● WHAT IS NEEDED
The output is the lines below from the one with "Una volta creato" through the one with "Una volta effettuato", both included, printed exactly and with no other line.

Extracted records
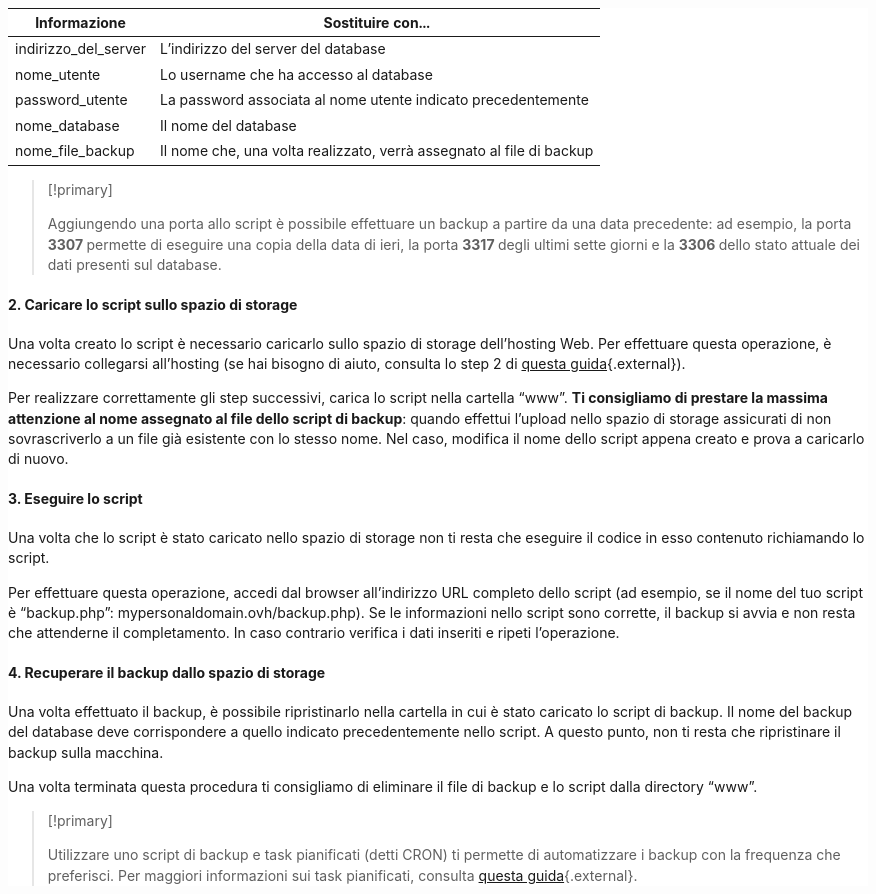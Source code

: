 |Informazione|Sostituire con...|
|---|---|
|indirizzo_del_server|L’indirizzo del server del database|
|nome_utente|Lo username che ha accesso al database|
|password_utente|La password associata al nome utente indicato precedentemente|
|nome_database|Il nome del database |
|nome_file_backup|Il nome che, una volta realizzato, verrà assegnato al file di backup|

> [!primary]
>
> Aggiungendo una porta allo script è possibile effettuare un backup a partire da una data precedente: ad esempio, la porta <b>3307 </b>permette di eseguire una copia della data di ieri, la porta <b>3317 </b>degli ultimi sette giorni e la <b>3306 </b>dello stato attuale dei dati presenti sul database.
>

#### 2\. Caricare lo script sullo spazio di storage 

Una volta creato lo script è necessario caricarlo sullo spazio di storage dell’hosting Web. Per effettuare questa operazione, è necessario collegarsi all’hosting (se hai bisogno di aiuto, consulta lo step 2 di [questa guida](https://docs.ovh.com/it/hosting/hosting_condiviso_come_mettere_online_il_tuo_sito/#step-2-carica-i-file-del-sito-nello-spazio-di-storage){.external}).

Per realizzare correttamente gli step successivi, carica lo script nella cartella “www”. **Ti consigliamo di prestare la massima attenzione al nome assegnato al file dello script di backup**: quando effettui l’upload nello spazio di storage assicurati di non sovrascriverlo a un file già esistente con lo stesso nome. Nel caso, modifica il nome dello script appena creato e prova a caricarlo di nuovo.

#### 3\. Eseguire lo script

Una volta che lo script è stato caricato nello spazio di storage non ti resta che eseguire il codice in esso contenuto richiamando lo script. 

Per effettuare questa operazione, accedi dal browser all’indirizzo URL completo dello script (ad esempio, se il nome del tuo script è “backup.php”: mypersonaldomain.ovh/backup.php). Se le informazioni nello script sono corrette, il backup si avvia e non resta che attenderne il completamento. In caso contrario verifica i dati inseriti e ripeti l’operazione.

#### 4\. Recuperare il backup dallo spazio di storage

Una volta effettuato il backup, è possibile ripristinarlo nella cartella in cui è stato caricato lo script di backup. Il nome del backup del database deve corrispondere a quello indicato precedentemente nello script. A questo punto, non ti resta che ripristinare il backup sulla macchina.

Una volta terminata questa procedura ti consigliamo di eliminare il file di backup e lo script dalla directory “www”.

> [!primary]
>
> Utilizzare uno script di backup e task pianificati (detti CRON) ti permette di automatizzare i backup con la frequenza che preferisci. Per maggiori informazioni sui task pianificati, consulta [questa guida](https://docs.ovh.com/it/hosting/hosting_web_task_automatizzaticron/){.external}.
>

● RESULT BELOW
Una volta creato lo script è necessario caricarlo sullo spazio di storage dell’hosting Web. Per effettuare questa operazione, è necessario collegarsi all’hosting (se hai bisogno di aiuto, consulta lo step 2 di [questa guida](https://docs.ovh.com/it/hosting/hosting_condiviso_come_mettere_online_il_tuo_sito/#step-2-carica-i-file-del-sito-nello-spazio-di-storage){.external}).

Per realizzare correttamente gli step successivi, carica lo script nella cartella “www”. **Ti consigliamo di prestare la massima attenzione al nome assegnato al file dello script di backup**: quando effettui l’upload nello spazio di storage assicurati di non sovrascriverlo a un file già esistente con lo stesso nome. Nel caso, modifica il nome dello script appena creato e prova a caricarlo di nuovo.

#### 3\. Eseguire lo script

Una volta che lo script è stato caricato nello spazio di storage non ti resta che eseguire il codice in esso contenuto richiamando lo script. 

Per effettuare questa operazione, accedi dal browser all’indirizzo URL completo dello script (ad esempio, se il nome del tuo script è “backup.php”: mypersonaldomain.ovh/backup.php). Se le informazioni nello script sono corrette, il backup si avvia e non resta che attenderne il completamento. In caso contrario verifica i dati inseriti e ripeti l’operazione.

#### 4\. Recuperare il backup dallo spazio di storage

Una volta effettuato il backup, è possibile ripristinarlo nella cartella in cui è stato caricato lo script di backup. Il nome del backup del database deve corrispondere a quello indicato precedentemente nello script. A questo punto, non ti resta che ripristinare il backup sulla macchina.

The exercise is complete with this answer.